§ Stored entries:
-*-*-
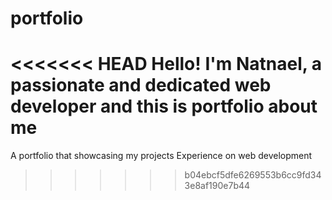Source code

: # portfolio
<<<<<<< HEAD
Hello! I'm Natnael, a passionate and dedicated web developer and this is portfolio about me
=======
A portfolio that showcasing my projects Experience on web development
>>>>>>> b04ebcf5dfe6269553b6cc9fd343e8af190e7b44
-*-*-
§ WORK REQUEST: When a line of the records includes "portfolio", that line belongs in the answer.

§ SOLUTION FOR THIS PROBLEM:
: # portfolio
Hello! I'm Natnael, a passionate and dedicated web developer and this is portfolio about me
A portfolio that showcasing my projects Experience on web development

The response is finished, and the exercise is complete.